NSW Govt Backs New Volunteering Strategy with $2M Funding
10 May 2016 at 10:46 am
More than $2 million will be invested on initiatives to recruit, support and recognise volunteers in NSW, as part of a new four-year strategy released by the state government during National Volunteer Week.
The minister responsible for volunteering, John Ajaka, released the second NSW Volunteering Strategy 2016-2020 hot on the heels of the federal budget, which saw a significant drop in volunteer funding over the next four years, as well as new data confirming that volunteering rates in NSW and Australia were under pressure.
“A key focus of the NSW Volunteer Strategy is making it easier than ever for people to volunteer. We are investing in new and better ways of connecting people who want to make a real difference with organisations who need their support,” Ajaka said.
The strategy highlights six priority action areas, including an emphasis on making better use of new technology to attract more volunteers.
“As part of the NSW Volunteering Strategy, a new volunteer recruitment website will be developed that will enable volunteers to find opportunities in their local communities, and support organisations to advertise volunteering roles,” Ajaka said.
“Furthermore, a new mainstream media campaign will also be launched to recruit more people to volunteering and help them navigate their way to new opportunities.”
He said the strategy would also expand the Statement of Principles for the Recognition of Volunteers, which promotes dignity and respect for 800,000 volunteers in NSW, as well as increased support for the Volunteer of the Year Awards and the Premier’s Volunteer Recognition Program.

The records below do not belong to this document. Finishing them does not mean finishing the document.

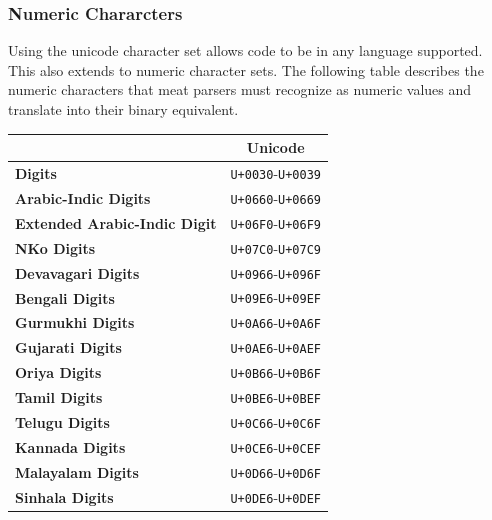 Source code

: \documentclass [10pt]{article}
\begin{document}
\subsubsection {Numeric Chararcters}

Using the unicode character set allows code to be in any language supported.
This also extends to numeric character sets. The following table describes the
numeric characters that meat parsers must recognize as numeric values and
translate into their binary equivalent.

\begin{center}
  \begin{longtable}{|l|c|}
  	\hline
  	                                             &         \textbf{Unicode}          \\ \hline
  	\textbf{Digits}                              &  \texttt{U+0030}-\texttt{U+0039}  \\ \hline
  	\textbf{Arabic-Indic Digits}                 &  \texttt{U+0660}-\texttt{U+0669}  \\ \hline
  	\textbf{Extended Arabic-Indic Digit}         &  \texttt{U+06F0}-\texttt{U+06F9}  \\ \hline
  	\textbf{NKo Digits}                          &  \texttt{U+07C0}-\texttt{U+07C9}  \\ \hline
  	\textbf{Devavagari Digits}                   &  \texttt{U+0966}-\texttt{U+096F}  \\ \hline
  	\textbf{Bengali Digits}                      &  \texttt{U+09E6}-\texttt{U+09EF}  \\ \hline
  	\textbf{Gurmukhi Digits}                     &  \texttt{U+0A66}-\texttt{U+0A6F}  \\ \hline
  	\textbf{Gujarati Digits}                     &  \texttt{U+0AE6}-\texttt{U+0AEF}  \\ \hline
  	\textbf{Oriya Digits}                        &  \texttt{U+0B66}-\texttt{U+0B6F}  \\ \hline
  	\textbf{Tamil Digits}                        &  \texttt{U+0BE6}-\texttt{U+0BEF}  \\ \hline
  	\textbf{Telugu Digits}                       &  \texttt{U+0C66}-\texttt{U+0C6F}  \\ \hline
  	\textbf{Kannada Digits}                      &  \texttt{U+0CE6}-\texttt{U+0CEF}  \\ \hline
  	\textbf{Malayalam Digits}                    &  \texttt{U+0D66}-\texttt{U+0D6F}  \\ \hline
  	\textbf{Sinhala Digits}                      &  \texttt{U+0DE6}-\texttt{U+0DEF}  \\ \hline

\end{longtable}
\end{center}
\end{document}
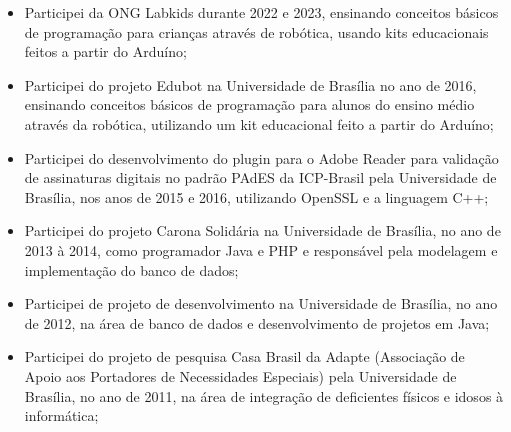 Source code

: \begin{itemize}
    \item Participei da ONG Labkids durante 2022 e 2023, ensinando conceitos básicos de programação para crianças através de robótica, usando kits educacionais feitos a partir do Arduíno;
    \item Participei do projeto Edubot na Universidade de Brasília no ano de 2016, ensinando conceitos básicos de programação para alunos do ensino médio através da robótica, utilizando um kit educacional feito a partir do Arduíno;
    \item Participei do desenvolvimento do plugin para o Adobe Reader para validação de assinaturas digitais no padrão PAdES da ICP-Brasil pela Universidade de Brasília, nos anos de 2015 e 2016, utilizando OpenSSL e a linguagem C++;
    \item Participei do projeto Carona Solidária na Universidade de Brasília, no ano de 2013 à 2014, como programador Java e PHP e responsável pela modelagem e implementação do banco de dados;
    \item Participei de projeto de desenvolvimento na Universidade de Brasília, no ano de 2012, na área de banco de dados e desenvolvimento de projetos em Java;
    \item Participei do projeto de pesquisa Casa Brasil da Adapte (Associação de Apoio aos Portadores de Necessidades Especiais) pela Universidade de Brasília, no ano de 2011, na área de integração de deficientes físicos e idosos à informática;
\end{itemize} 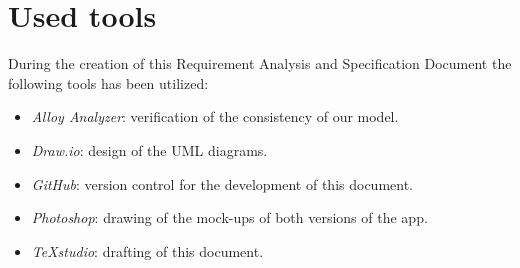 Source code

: \chapter{Used tools}
During the creation of this Requirement Analysis and Specification Document the following tools has been utilized:
\begin{itemize}
	\item \emph{Alloy Analyzer}: verification of the consistency of our model.
	\item \emph{Draw.io}: design of the UML diagrams.
	\item \emph{GitHub}: version control for the development of this document.
	\item \emph{Photoshop}: drawing of the mock-ups of both versions of the app.
	\item \emph{TeXstudio}: drafting of this document.
\end{itemize}
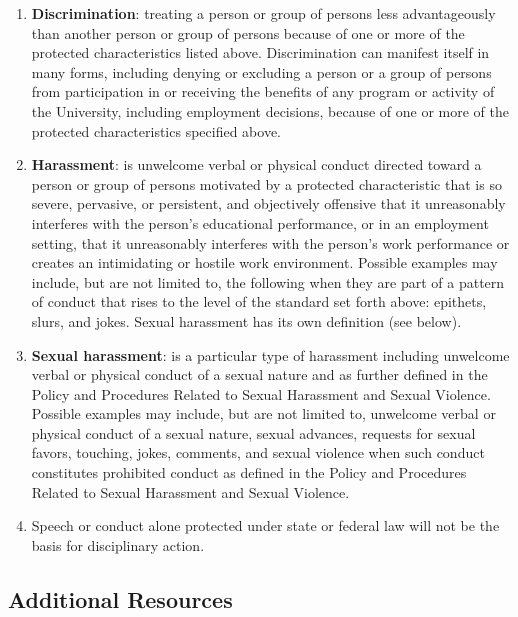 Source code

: \begin{enumerate}

	\item \textbf{Discrimination}: treating a person or group of persons less advantageously than another person or group of persons because of one or more of the protected characteristics listed above. Discrimination can manifest itself in many forms, including denying or excluding a person or a group of persons from participation in or receiving the benefits of any program or activity of the University, including employment decisions, because of one or more of the protected characteristics specified above.

	\item \textbf{Harassment}: is unwelcome verbal or physical conduct directed toward a person or group of persons motivated by a protected characteristic that is so severe, pervasive, or persistent, and objectively offensive that it unreasonably interferes with the person’s educational performance, or in an employment setting, that it unreasonably interferes with the person’s work performance or creates an intimidating or hostile work environment. Possible examples may include, but are not limited to, the following when they are part of a pattern of conduct that rises to the level of the standard set forth above: epithets, slurs, and jokes. Sexual harassment has its own definition (see below).

	\item \textbf{Sexual harassment}: is a particular type of harassment including unwelcome verbal or physical conduct of a sexual nature and as further defined in the Policy and Procedures Related to Sexual Harassment and Sexual Violence. Possible examples may include, but are not limited to, unwelcome verbal or physical conduct of a sexual nature, sexual advances, requests for sexual favors, touching, jokes, comments, and sexual violence when such conduct constitutes prohibited conduct as defined in the Policy and Procedures Related to Sexual Harassment and Sexual Violence.

	\item Speech or conduct alone protected under state or federal law will not be the basis for disciplinary action.
\end{enumerate}

\subsection*{Additional Resources}

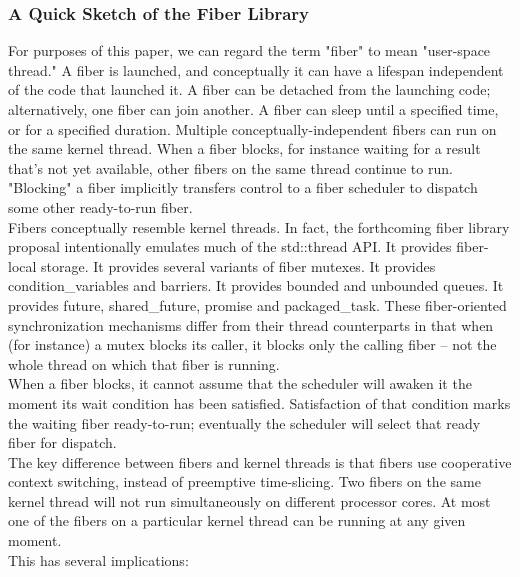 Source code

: \subsubsection*{A Quick Sketch of the Fiber Library}
For purposes of this paper, we can regard the term "fiber" to mean "user-space
thread." A fiber is launched, and conceptually it can have a lifespan
independent of the code that launched it. A fiber can be detached from the
launching code; alternatively, one fiber can join another. A fiber can sleep
until a specified time, or for a specified duration. Multiple
conceptually-independent fibers can run on the same kernel thread. When a
fiber blocks, for instance waiting for a result that's not yet available,
other fibers on the same thread continue to run. "Blocking" a fiber implicitly
transfers control to a fiber scheduler to dispatch some other ready-to-run
fiber.\\
\newline
Fibers conceptually resemble kernel threads. In fact, the forthcoming fiber
library proposal intentionally emulates much of the std::thread API. It
provides fiber-local storage. It provides several variants of fiber mutexes.
It provides condition\_variables and barriers. It provides bounded and
unbounded queues. It provides future, shared\_future, promise and
packaged\_task. These fiber-oriented synchronization mechanisms differ from
their thread counterparts in that when (for instance) a mutex blocks its
caller, it blocks only the calling fiber -- not the whole thread on which that
fiber is running.\\
\newline
When a fiber blocks, it cannot assume that the scheduler will awaken it the
moment its wait condition has been satisfied. Satisfaction of that condition
marks the waiting fiber ready-to-run; eventually the scheduler will select
that ready fiber for dispatch.\\
\newline
The key difference between fibers and kernel threads is that fibers use
cooperative context switching, instead of preemptive time-slicing. Two fibers
on the same kernel thread will not run simultaneously on different processor
cores. At most one of the fibers on a particular kernel thread can be running
at any given moment.\\
\newpage
This has several implications:

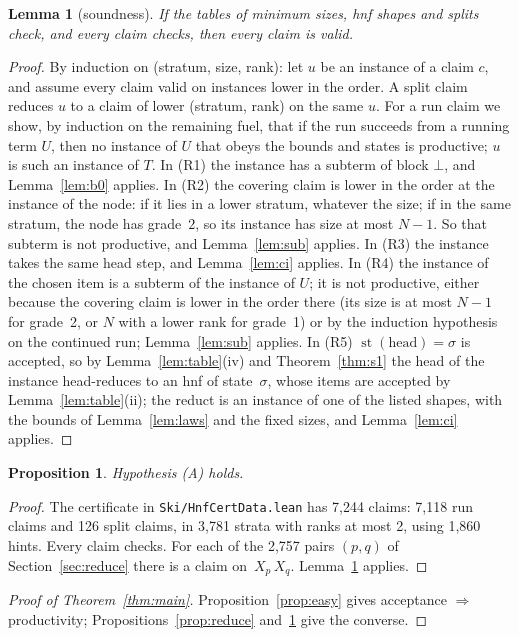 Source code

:\documentclass[11pt]{amsart}
\newtheorem{lemma}[theorem]{Lemma}
\newtheorem{proposition}[theorem]{Proposition}
\theoremstyle{definition}
\theoremstyle{remark}
\newcommand{\lean}[1]{\texttt{#1}}
\newcommand{\st}{\operatorname{st}}
\begin{document}
\begin{lemma}[soundness]\label{lem:cert}
If the tables of minimum sizes, hnf shapes and splits check, and every claim checks, then every
claim is valid.
\end{lemma}
\begin{proof}
By induction on (stratum, size, rank): let $u$ be an instance of a claim $c$, and assume
every claim valid on instances lower in the order. A split claim reduces $u$ to a claim of
lower (stratum, rank) on the same $u$. For a run claim we show, by induction on the remaining
fuel, that if the run succeeds from a running term $U$, then no instance of $U$ that obeys the
bounds and states is productive; $u$ is such an instance of $T$. In (R1) the instance has a
subterm of block $\bot$, and Lemma~\ref{lem:b0} applies. In (R2) the covering claim is lower
in the order at the instance of the node: if it lies in a lower stratum, whatever the size;
if in the same stratum, the node has grade~$2$, so its instance has size at most $N-1$. So
that subterm is not productive, and Lemma~\ref{lem:sub} applies. In (R3) the instance takes the same head step,
and Lemma~\ref{lem:ci} applies. In (R4) the instance of the chosen item is a subterm of the
instance of $U$; it is not productive, either because the covering claim is lower in the order
there (its size is at most $N-1$ for grade~2, or $N$ with a lower rank for grade~1) or by the
induction hypothesis on the continued run; Lemma~\ref{lem:sub} applies. In (R5)
$\st(\text{head})=\sigma$ is accepted, so by Lemma~\ref{lem:table}(iv) and
Theorem~\ref{thm:s1} the head of the instance head-reduces to an hnf of state~$\sigma$, whose
items are accepted by Lemma~\ref{lem:table}(ii); the reduct is an instance of one of the
listed shapes, with the bounds of Lemma~\ref{lem:laws} and the fixed sizes, and
Lemma~\ref{lem:ci} applies.
\end{proof}

\begin{proposition}\label{prop:A}
Hypothesis \textup{(A)} holds.
\end{proposition}
\begin{proof}
The certificate in \lean{Ski/HnfCertData.lean} has 7,244 claims: 7,118 run claims and 126
split claims, in 3,781 strata with ranks at most 2, using 1,860 hints. Every claim checks.
For each of the 2,757 pairs $(p,q)$ of Section~\ref{sec:reduce} there is a claim
on~$X_p\,X_q$. Lemma~\ref{lem:cert} applies.
\end{proof}

\begin{proof}[Proof of Theorem~\ref{thm:main}]
Proposition~\ref{prop:easy} gives acceptance $\Rightarrow$ productivity; Propositions~\ref{prop:reduce} and~\ref{prop:A} give the converse.
\end{proof}
\end{document}
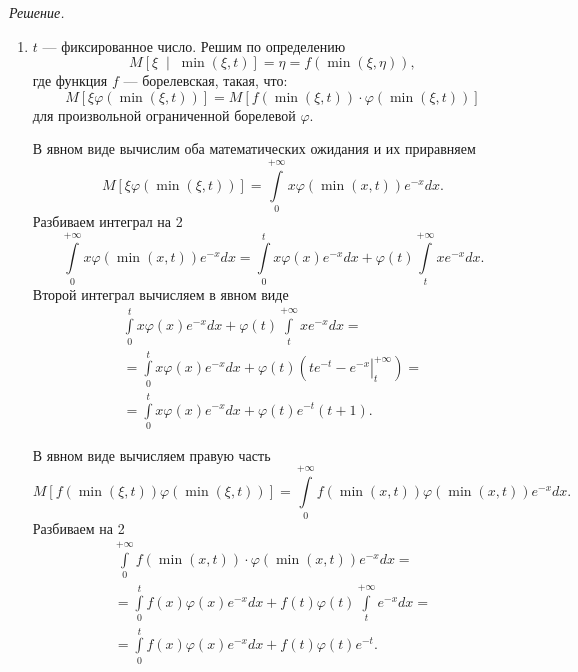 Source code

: \textit{Решение.}
\begin{enumerate}[label=\alph*)]
  \item $t$ --- фиксированное число.
  Решим по определению
  $$M \left[ \xi \; \middle| \; \min \left( \xi, t \right) \right] =
    \eta =
    f \left( \min \left( \xi, \eta \right) \right),$$
  где функция $f$ --- борелевская, такая, что:
  $$M \left[ \xi \varphi \left( \min \left( \xi, t \right) \right) \right] =
    M \left[ f \left( \min \left( \xi, t \right) \right) \cdot
    \varphi \left( \min \left( \xi, t \right) \right) \right] $$
  для произвольной ограниченной борелевой $ \varphi $.

  В явном виде вычислим оба математических ожидания и их приравняем
  $$M \left[ \xi \varphi \left( \min \left( \xi, t \right) \right) \right] =
    \int \limits_0^{+ \infty } x \varphi \left( \min \left( x, t \right) \right) e^{-x} dx.$$
  Разбиваем интеграл на 2
  $$ \int \limits_0^{+ \infty } x \varphi \left( \min \left( x, t \right) \right) e^{-x} dx =
    \int \limits_0^t x \varphi \left( x \right) e^{-x} dx +
    \varphi \left( t \right) \int \limits_t^{+ \infty } xe^{-x} dx.$$
  Второй интеграл вычисляем в явном виде
  \begin{equation*}
    \begin{split}
      \int \limits_0^t x \varphi \left( x \right) e^{-x} dx +
      \varphi \left( t \right) \int \limits_t^{+ \infty } xe^{-x} dx = \\
      = \int \limits_0^t x \varphi \left( x \right) e^{-x} dx +
      \varphi \left( t \right) \left( \left. te^{-t} - e^{-x} \right|_t^{+ \infty } \right) = \\
      = \int \limits_0^t x \varphi \left( x \right) e^{-x} dx +
      \varphi \left( t \right) e^{-t} \left( t + 1 \right).
    \end{split}
  \end{equation*}

  В явном виде вычисляем правую часть
  $$M \left[
    f \left( \min \left( \xi, t \right) \right) \varphi \left( \min \left( \xi, t \right) \right)
  \right] =
  \int \limits_0^{+ \infty }
    f \left( \min \left( x, t \right) \right) \varphi \left( \min \left( x, t \right) \right) e^{-x}
  dx.$$
  Разбиваем на 2
  \begin{equation*}
    \begin{split}
      \int \limits_0^{+ \infty }
        f \left( \min \left( x, t \right) \right) \cdot
        \varphi \left( \min \left( x, t \right) \right) e^{-x}
      dx = \\
      = \int \limits_0^t f \left( x \right) \varphi \left( x \right) e^{-x} dx +
      f \left( t \right) \varphi \left( t \right) \int \limits_t^{+ \infty } e^{-x} dx = \\
      = \int \limits_0^t f \left( x \right) \varphi \left( x \right) e^{-x} dx +
      f \left( t \right) \varphi \left( t \right) e^{-t}.
    \end{split}
  \end{equation*}


\end{enumerate}
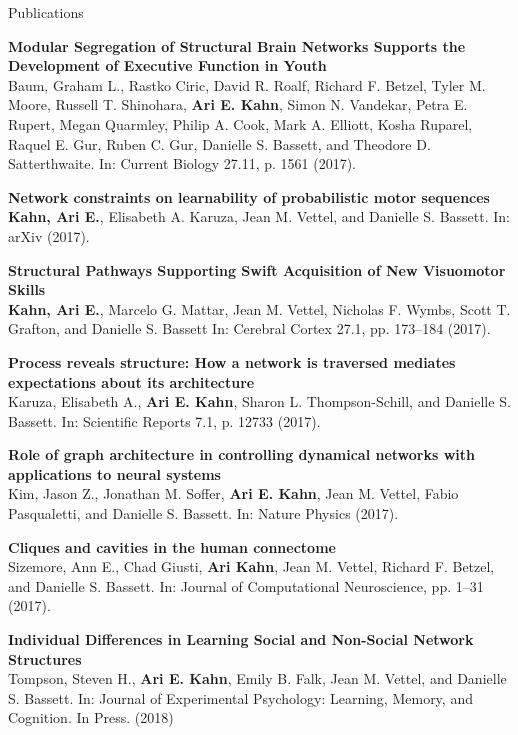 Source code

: \documentclass{resume} %
\begin{document}
\begin{rSection}{Publications}


\textbf{Modular Segregation of Structural Brain Networks Supports the Development of Executive Function in Youth} \\
Baum, Graham L., Rastko Ciric, David R. Roalf, Richard F. Betzel, Tyler M. Moore, Russell T. Shinohara, \textbf{Ari E. Kahn}, Simon N. Vandekar, Petra E. Rupert, Megan Quarmley, Philip A. Cook, Mark A. Elliott, Kosha Ruparel, Raquel E. Gur, Ruben C. Gur, Danielle S. Bassett, and Theodore D. Satterthwaite. In: Current Biology 27.11, p. 1561 (2017).

\textbf{Network constraints on learnability of probabilistic motor sequences} \\
\textbf{Kahn, Ari E.}, Elisabeth A. Karuza, Jean M. Vettel, and Danielle S. Bassett. In: arXiv (2017).

\textbf{Structural Pathways Supporting Swift Acquisition of New Visuomotor Skills} \\
\textbf{Kahn, Ari E.}, Marcelo G. Mattar, Jean M. Vettel, Nicholas F. Wymbs, Scott T. Grafton, and Danielle S. Bassett In: Cerebral Cortex 27.1, pp. 173–184 (2017).

\textbf{Process reveals structure: How a network is traversed mediates expectations about its architecture} \\
Karuza, Elisabeth A., \textbf{Ari E. Kahn}, Sharon L. Thompson-Schill, and Danielle S. Bassett. In: Scientific Reports 7.1, p. 12733 (2017).

\textbf{Role of graph architecture in controlling dynamical networks with applications to neural systems} \\
Kim, Jason Z., Jonathan M. Soffer, \textbf{Ari E. Kahn}, Jean M. Vettel, Fabio Pasqualetti, and Danielle S. Bassett. In: Nature Physics (2017).

\textbf{Cliques and cavities in the human connectome} \\
Sizemore, Ann E., Chad Giusti, \textbf{Ari Kahn}, Jean M. Vettel, Richard F. Betzel, and Danielle S. Bassett. In: Journal of Computational Neuroscience, pp. 1–31 (2017).

\textbf{Individual Differences in Learning Social and Non-Social Network Structures} \\
    Tompson, Steven H., \textbf{Ari E. Kahn}, Emily B. Falk, Jean M. Vettel, and Danielle S. Bassett. In: Journal of Experimental Psychology: Learning, Memory, and Cognition. In Press. (2018)


\end{rSection}
\end{document}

The strategy also includes the development of the NSW Volunteering Participation Portal and apps that are relevant to people from different backgrounds and ages, and with varying degrees of technology literacy, particularly for people with disability.
Online tools to support volunteers transitioning to new roles and expanding the use of volunteer “timebanking” for people across all life stages will also be developed.
“The NSW Volunteering Strategy 2016-2020, is a four year plan that will build on the accomplishments of the first. The Strategy recognises that everyone who wants to volunteer should be supported to do so,” Ajaka said.
“We know that decisions people make early in life influence their later lives, so there will be a strong focus on attracting young people to volunteering. People who are newly retired, or nearing retirement, will also be supported to explore the range of volunteering opportunities in their local communities.
“Many volunteers are contributing in new ways, participating online, in corporate volunteering programs, or informally volunteering in their local neighbourhoods. People want to volunteer when and how they can.”
New Volunteering Australia data released in April confirmed that volunteering rates in NSW and across Australia were under pressure, and that organisations needed to better align volunteering opportunities with the interests of prospective volunteers.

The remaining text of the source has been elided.